Entanglement-assisted tomography of a quantum target
A. De Pasquale, P. Facchi, V. Giovannetti, K. Yuasa

TL;DR
This paper investigates how entanglement-assisted strategies improve the efficiency of quantum state tomography of a qubit via scattering, highlighting the role of quantum correlations in estimation accuracy.
Contribution
It provides a comparative analysis of entanglement-assisted and non-assisted quantum tomography using scattering, emphasizing the significance of quantum correlations.
Findings
Entanglement-assisted strategies improve estimation accuracy over non-assisted methods.
Quantum correlations significantly enhance the efficiency of quantum tomography.
Direct estimation of the quantum target yields higher accuracy than probe-based methods.
Abstract
We study the efficiency of quantum tomographic reconstruction where the system under investigation (quantum target) is indirectly monitored by looking at the state of a quantum probe that has been scattered off the target.

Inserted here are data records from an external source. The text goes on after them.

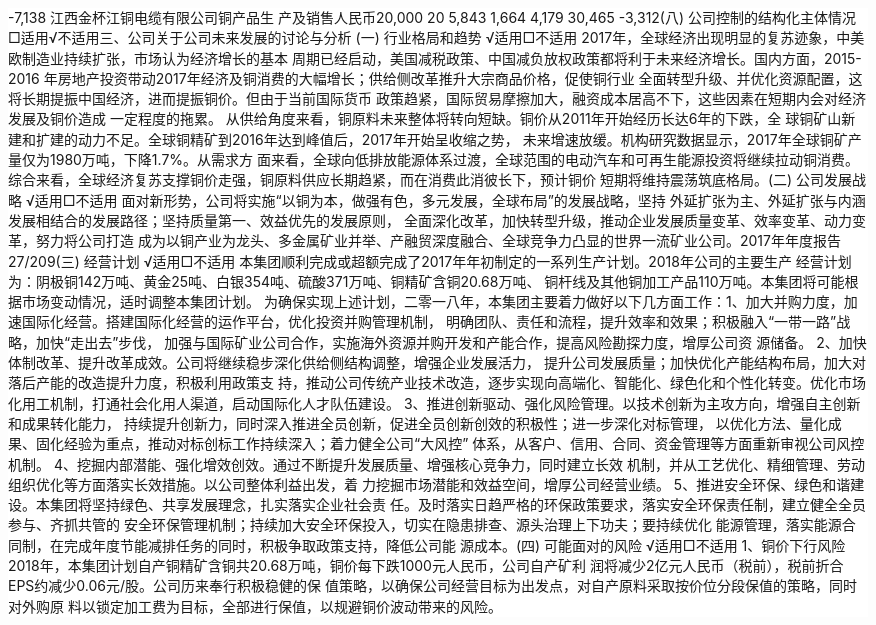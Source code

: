 -7,138
江西金杯江铜电缆有限公司铜产品生
产及销售人民币20,000
20
5,843
1,664
4,179
30,465
-3,312(八)
公司控制的结构化主体情况
□适用√不适用三、公司关于公司未来发展的讨论与分析
(一)
行业格局和趋势
√适用□不适用
2017年，全球经济出现明显的复苏迹象，中美欧制造业持续扩张，市场认为经济增长的基本
周期已经启动，美国减税政策、中国减负放权政策都将利于未来经济增长。国内方面，2015-2016
年房地产投资带动2017年经济及铜消费的大幅增长；供给侧改革推升大宗商品价格，促使铜行业
全面转型升级、并优化资源配置，这将长期提振中国经济，进而提振铜价。但由于当前国际货币
政策趋紧，国际贸易摩擦加大，融资成本居高不下，这些因素在短期内会对经济发展及铜价造成
一定程度的拖累。
从供给角度来看，铜原料未来整体将转向短缺。铜价从2011年开始经历长达6年的下跌，全
球铜矿山新建和扩建的动力不足。全球铜精矿到2016年达到峰值后，2017年开始呈收缩之势，
未来增速放缓。机构研究数据显示，2017年全球铜矿产量仅为1980万吨，下降1.7%。从需求方
面来看，全球向低排放能源体系过渡，全球范围的电动汽车和可再生能源投资将继续拉动铜消费。
综合来看，全球经济复苏支撑铜价走强，铜原料供应长期趋紧，而在消费此消彼长下，预计铜价
短期将维持震荡筑底格局。(二)
公司发展战略
√适用□不适用
面对新形势，公司将实施“以铜为本，做强有色，多元发展，全球布局”的发展战略，坚持
外延扩张为主、外延扩张与内涵发展相结合的发展路径；坚持质量第一、效益优先的发展原则，
全面深化改革，加快转型升级，推动企业发展质量变革、效率变革、动力变革，努力将公司打造
成为以铜产业为龙头、多金属矿业并举、产融贸深度融合、全球竞争力凸显的世界一流矿业公司。2017年年度报告27/209(三)
经营计划
√适用□不适用
本集团顺利完成或超额完成了2017年年初制定的一系列生产计划。2018年公司的主要生产
经营计划为：阴极铜142万吨、黄金25吨、白银354吨、硫酸371万吨、铜精矿含铜20.68万吨、
铜杆线及其他铜加工产品110万吨。本集团将可能根据市场变动情况，适时调整本集团计划。
为确保实现上述计划，二零一八年，本集团主要着力做好以下几方面工作：1、加大并购力度，加速国际化经营。搭建国际化经营的运作平台，优化投资并购管理机制，
明确团队、责任和流程，提升效率和效果；积极融入“一带一路”战略，加快“走出去”步伐，
加强与国际矿业公司合作，实施海外资源并购开发和产能合作，提高风险勘探力度，增厚公司资
源储备。
2、加快体制改革、提升改革成效。公司将继续稳步深化供给侧结构调整，增强企业发展活力，
提升公司发展质量；加快优化产能结构布局，加大对落后产能的改造提升力度，积极利用政策支
持，推动公司传统产业技术改造，逐步实现向高端化、智能化、绿色化和个性化转变。优化市场
化用工机制，打通社会化用人渠道，启动国际化人才队伍建设。
3、推进创新驱动、强化风险管理。以技术创新为主攻方向，增强自主创新和成果转化能力，
持续提升创新力，同时深入推进全员创新，促进全员创新创效的积极性；进一步深化对标管理，
以优化方法、量化成果、固化经验为重点，推动对标创标工作持续深入；着力健全公司“大风控”
体系，从客户、信用、合同、资金管理等方面重新审视公司风控机制。
4、挖掘内部潜能、强化增效创效。通过不断提升发展质量、增强核心竞争力，同时建立长效
机制，并从工艺优化、精细管理、劳动组织优化等方面落实长效措施。以公司整体利益出发，着
力挖掘市场潜能和效益空间，增厚公司经营业绩。
5、推进安全环保、绿色和谐建设。本集团将坚持绿色、共享发展理念，扎实落实企业社会责
任。及时落实日趋严格的环保政策要求，落实安全环保责任制，建立健全全员参与、齐抓共管的
安全环保管理机制；持续加大安全环保投入，切实在隐患排查、源头治理上下功夫；要持续优化
能源管理，落实能源合同制，在完成年度节能减排任务的同时，积极争取政策支持，降低公司能
源成本。(四)
可能面对的风险
√适用□不适用
1、铜价下行风险
2018年，本集团计划自产铜精矿含铜共20.68万吨，铜价每下跌1000元人民币，公司自产矿利
润将减少2亿元人民币（税前），税前折合EPS约减少0.06元/股。公司历来奉行积极稳健的保
值策略，以确保公司经营目标为出发点，对自产原料采取按价位分段保值的策略，同时对外购原
料以锁定加工费为目标，全部进行保值，以规避铜价波动带来的风险。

In particular we focus on the state tomography of a qubit through a one-dimensional scattering of a probe qubit, with a Heisenberg-type interaction. Via direct evaluation of the associated quantum Cram\'{e}r-Rao bounds, we compare the accuracy efficiency that one can get by adopting entanglement-assisted strategies with that achievable when entanglement resources are not available. Even though sub-shot noise accuracy levels are not attainable, we show that quantum correlations play a significant role in the estimation. A comparison with the accuracy levels obtainable by direct estimation (not through a probe) of the quantum target is also performed.